Nun füllen Sie das bereitgestellte Behältnis vollständig mit den frisch geschnittenen Brennesseln. Dazu können Sie alle Teile der Pflanze, mit Ausnahme der Blüten, verwenden – neben jungen landen also auch alte Triebe im Bottich. Große Triebe oder Pflanzenteile können natürlich in eine handliche Größe geschnitten werden. Das nun mit den Brennesseln befüllte Behältnis wird nun bis oben hin mit Wasser aufgefüllt. Nach Möglichkeit verwenden Sie dazu Regenwasser aus Ihrer Regentonne. Nun bedecken Sie den Bottich mit einem Gitter oder alternativ beispielsweise Kaninchendraht. Dadurch verhindern Sie, dass Tiere in den Eimer fallen und darin ertrinken. Zusätzlich können Sie noch ein Brett oder Tuch auf das Gitter legen, damit kein Laub oder ähnliches in die Flüssigkeit fällt.

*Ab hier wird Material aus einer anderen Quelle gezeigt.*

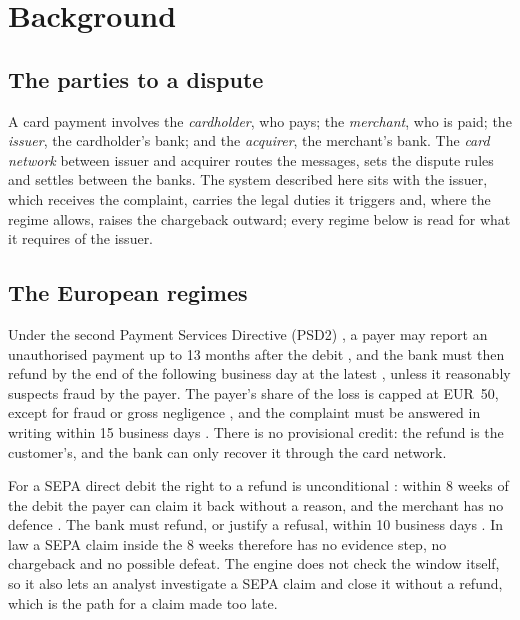 \chapter{Background}
\label{ch:background}


\section{The parties to a dispute}
\label{sec:bg-parties}

A card payment involves the \emph{cardholder}, who pays; the \emph{merchant}, who is paid; the
\emph{issuer}, the cardholder's bank; and the \emph{acquirer}, the merchant's bank. The \emph{card
network} between issuer and acquirer routes the messages, sets the dispute rules and settles
between the banks. The system described
here sits with the issuer, which receives the complaint, carries the legal duties it triggers and,
where the regime allows, raises the chargeback outward; every regime below is read for what it
requires of the issuer.

\section{The European regimes}
\label{sec:bg-eu}

Under the second Payment Services Directive (PSD2) \cite{psd2}, a payer may report an
unauthorised payment up to 13 months after the debit \cite[art.~71(1)]{psd2}, and the bank
must then refund by the end of the following business day at the latest \cite[art.~73(1)]{psd2}, unless it reasonably suspects
fraud by the payer. The payer's share of the loss is capped at EUR~50, except for fraud or
gross negligence \cite[art.~74(1)]{psd2}, and the complaint must be answered in writing within
15 business days \cite[art.~101(2)]{psd2}. There is no provisional credit: the refund is the
customer's, and the bank can only recover it through the card network.

For a SEPA direct debit the right to a refund is unconditional \cite[art.~76(1)]{psd2}: within
8 weeks of the debit \cite[art.~77(1)]{psd2} the payer can claim it back without a reason, and
the merchant has no defence \cite{sepacore}. The bank must refund, or justify a refusal, within
10 business days \cite[art.~77(2)]{psd2}. In law a SEPA claim inside the 8 weeks therefore has
no evidence step, no chargeback and no possible defeat. The engine does not check the window
itself, so it also lets an analyst investigate a SEPA claim and close it without a refund, which
is the path for a claim made too late.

Nun besteht Ihre tägliche Aufgabe im Umrühren der Flüssigkeit. Und zwar so lange, bis diese mit der Gärung beginnt. Das Umrühren sorgt für eine ausreichende Sauerstoffzufuhr, die die Flüssigkeit für den Gärungsprozess benötigt. Sobald die Gärung einsetzt, bilden sich Schaum und Bläschen. Zusätzlich werden Sie einen etwas unangenehmen Geruch wahrnehmen. Aus diesem Grund suchen sich die meisten Gärtner den letzten Winkel im Garten, um ihre Brennesseljauche anzusetzen. Wenn Sie der Flüssigkeit Gesteinsmehl oder einige Tropfen Baldrian-Blüten-Extrakt beigeben, mildert sich der strenge Geruch. Tipp: Steht der Bottich in der Sonne, läuft der Gärungsprozess schneller ab.

Sobald sich nach etwa zwei bis drei Wochen, je nach Wetterlage, keine Bläschen mehr bilden und die Flüssigkeit sich dunkel verfärbt hat, können Sie die nun fertige Brennesseljauche als Naturdünger verwenden. Zusätzlich können Sie den Bottich auch lose mit einem Deckel oder Brett verschließen.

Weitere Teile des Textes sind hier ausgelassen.